Aims To describe the practice of high flow nasal prong (HFNP) therapy in infants <24 months of age with bronchiolitis. To identify the patient subgroups on HFNP requiring escalation of therapy to either other non-invasive or invasive ventilation. To identify any adverse events associated with HFNP therapy.
Methods Retrospective chart review from the local database (Carevue) of infants <24 months of age admitted to PICU with bronchiolitis between April 2011 and March 2012 for HFNP therapy. Length of stay (LOS), ventilatory requirements and risk factors were analysed.

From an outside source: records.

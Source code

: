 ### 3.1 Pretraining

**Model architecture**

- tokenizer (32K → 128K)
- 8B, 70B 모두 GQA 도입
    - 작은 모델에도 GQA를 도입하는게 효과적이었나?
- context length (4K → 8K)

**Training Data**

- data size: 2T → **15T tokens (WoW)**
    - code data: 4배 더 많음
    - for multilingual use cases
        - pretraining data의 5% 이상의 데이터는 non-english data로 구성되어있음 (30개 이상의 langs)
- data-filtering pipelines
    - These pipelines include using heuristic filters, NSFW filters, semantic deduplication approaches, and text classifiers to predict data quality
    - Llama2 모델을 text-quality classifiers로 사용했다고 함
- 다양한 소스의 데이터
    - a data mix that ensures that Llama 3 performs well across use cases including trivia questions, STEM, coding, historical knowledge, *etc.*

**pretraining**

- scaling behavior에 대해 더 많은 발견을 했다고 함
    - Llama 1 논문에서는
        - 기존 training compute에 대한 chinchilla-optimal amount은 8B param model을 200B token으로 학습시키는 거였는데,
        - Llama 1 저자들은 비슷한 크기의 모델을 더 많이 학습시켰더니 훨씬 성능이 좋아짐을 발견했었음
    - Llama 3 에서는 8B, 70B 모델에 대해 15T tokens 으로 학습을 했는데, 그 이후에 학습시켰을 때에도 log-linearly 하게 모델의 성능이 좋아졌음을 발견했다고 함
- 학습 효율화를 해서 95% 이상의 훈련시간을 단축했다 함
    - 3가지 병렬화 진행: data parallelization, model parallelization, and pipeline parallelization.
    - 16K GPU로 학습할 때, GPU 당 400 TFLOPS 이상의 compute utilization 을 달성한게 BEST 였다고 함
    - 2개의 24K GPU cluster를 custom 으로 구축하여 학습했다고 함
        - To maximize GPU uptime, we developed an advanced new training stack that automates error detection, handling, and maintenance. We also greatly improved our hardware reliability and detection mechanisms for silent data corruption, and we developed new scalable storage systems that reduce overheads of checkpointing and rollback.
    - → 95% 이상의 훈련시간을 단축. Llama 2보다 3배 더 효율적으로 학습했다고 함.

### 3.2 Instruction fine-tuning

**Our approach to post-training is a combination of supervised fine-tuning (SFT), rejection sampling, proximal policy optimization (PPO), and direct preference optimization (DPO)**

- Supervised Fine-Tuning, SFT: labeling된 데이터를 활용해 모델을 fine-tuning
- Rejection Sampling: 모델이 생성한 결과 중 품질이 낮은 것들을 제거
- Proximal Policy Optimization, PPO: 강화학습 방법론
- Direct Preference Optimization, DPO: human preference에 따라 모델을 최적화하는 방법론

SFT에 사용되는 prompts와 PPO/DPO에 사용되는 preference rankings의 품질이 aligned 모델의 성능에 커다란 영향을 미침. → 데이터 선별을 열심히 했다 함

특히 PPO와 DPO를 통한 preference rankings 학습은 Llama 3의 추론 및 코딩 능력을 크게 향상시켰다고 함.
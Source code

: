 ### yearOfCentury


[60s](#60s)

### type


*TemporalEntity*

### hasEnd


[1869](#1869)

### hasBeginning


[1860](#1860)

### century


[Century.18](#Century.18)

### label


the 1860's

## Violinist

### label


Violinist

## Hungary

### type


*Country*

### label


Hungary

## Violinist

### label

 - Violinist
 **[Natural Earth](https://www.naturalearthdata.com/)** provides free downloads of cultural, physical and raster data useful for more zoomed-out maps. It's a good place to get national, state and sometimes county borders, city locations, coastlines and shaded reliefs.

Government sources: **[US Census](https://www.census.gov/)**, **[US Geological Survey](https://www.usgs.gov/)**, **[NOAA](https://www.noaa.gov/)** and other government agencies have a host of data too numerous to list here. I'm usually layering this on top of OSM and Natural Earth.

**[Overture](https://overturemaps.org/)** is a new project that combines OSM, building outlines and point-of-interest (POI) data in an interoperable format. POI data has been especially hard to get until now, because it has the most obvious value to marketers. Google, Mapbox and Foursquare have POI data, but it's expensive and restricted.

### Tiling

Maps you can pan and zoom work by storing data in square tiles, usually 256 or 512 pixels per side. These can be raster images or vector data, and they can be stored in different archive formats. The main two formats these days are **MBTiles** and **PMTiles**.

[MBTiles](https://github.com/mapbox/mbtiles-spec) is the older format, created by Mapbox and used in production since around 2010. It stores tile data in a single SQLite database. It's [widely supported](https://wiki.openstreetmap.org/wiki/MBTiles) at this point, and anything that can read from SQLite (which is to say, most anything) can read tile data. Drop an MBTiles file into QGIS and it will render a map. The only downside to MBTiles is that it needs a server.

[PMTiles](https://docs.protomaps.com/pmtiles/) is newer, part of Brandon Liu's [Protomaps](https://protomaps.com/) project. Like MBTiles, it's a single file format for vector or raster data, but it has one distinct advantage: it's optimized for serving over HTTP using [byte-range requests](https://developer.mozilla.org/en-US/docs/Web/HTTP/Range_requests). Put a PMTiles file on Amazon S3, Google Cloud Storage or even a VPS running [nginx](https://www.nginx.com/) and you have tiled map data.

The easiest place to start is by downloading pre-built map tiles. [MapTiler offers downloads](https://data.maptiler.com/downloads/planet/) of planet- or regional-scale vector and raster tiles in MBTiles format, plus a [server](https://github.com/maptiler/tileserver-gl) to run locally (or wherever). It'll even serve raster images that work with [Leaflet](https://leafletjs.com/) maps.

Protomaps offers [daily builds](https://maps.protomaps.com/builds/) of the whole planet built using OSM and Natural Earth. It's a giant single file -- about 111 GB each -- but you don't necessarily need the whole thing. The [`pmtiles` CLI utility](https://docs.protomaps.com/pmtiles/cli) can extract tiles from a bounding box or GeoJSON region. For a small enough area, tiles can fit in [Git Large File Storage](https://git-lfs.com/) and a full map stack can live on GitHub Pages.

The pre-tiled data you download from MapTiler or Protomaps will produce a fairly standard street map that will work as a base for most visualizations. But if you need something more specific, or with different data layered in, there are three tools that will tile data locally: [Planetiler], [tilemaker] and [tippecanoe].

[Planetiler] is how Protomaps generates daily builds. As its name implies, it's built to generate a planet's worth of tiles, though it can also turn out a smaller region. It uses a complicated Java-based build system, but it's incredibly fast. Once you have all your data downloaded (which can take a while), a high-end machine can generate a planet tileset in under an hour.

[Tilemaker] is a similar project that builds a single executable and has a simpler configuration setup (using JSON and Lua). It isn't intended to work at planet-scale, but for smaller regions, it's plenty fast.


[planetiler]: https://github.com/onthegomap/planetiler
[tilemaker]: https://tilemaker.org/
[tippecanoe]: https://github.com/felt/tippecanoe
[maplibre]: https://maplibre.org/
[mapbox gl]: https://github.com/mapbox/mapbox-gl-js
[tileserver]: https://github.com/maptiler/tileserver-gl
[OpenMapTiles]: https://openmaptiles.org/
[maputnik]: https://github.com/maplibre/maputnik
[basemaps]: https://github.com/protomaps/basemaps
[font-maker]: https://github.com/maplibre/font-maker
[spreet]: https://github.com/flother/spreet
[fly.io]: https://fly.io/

Results Total of 74 patients received HFNP therapy during this period. Out of these, 26 (35%) patients were infants <24 months of age with bronchiolitis. Median age and LOS was 2.75 months and 6 days respectively. 7 infants (27%) were ex-preterms with chronic lung disease and 3 infants (11.5%) had congenital heart disease. 21 (80%) infants were RSV positive. A total of 10 (38%) infants were intubated directly and 16 (62%) infants had a trial of HFNP therapy. Overall, 3 (19%) infants needed escalation to mechanical ventilation. 13 (50%) infants received only HFNP therapy as respiratory support for bronchiolitis. All 26 infants were eventually discharged from the unit. No adverse events were identified with the use of HFNP therapy.
Conclusion HFNP therapy was successful in the vast majority of patients, particularly in those without risk factors. HFNP therapy has changed ventilatory practice in infants <24 months of age in our institution, and appears to reduce the need for intubation in infants with bronchiolitis.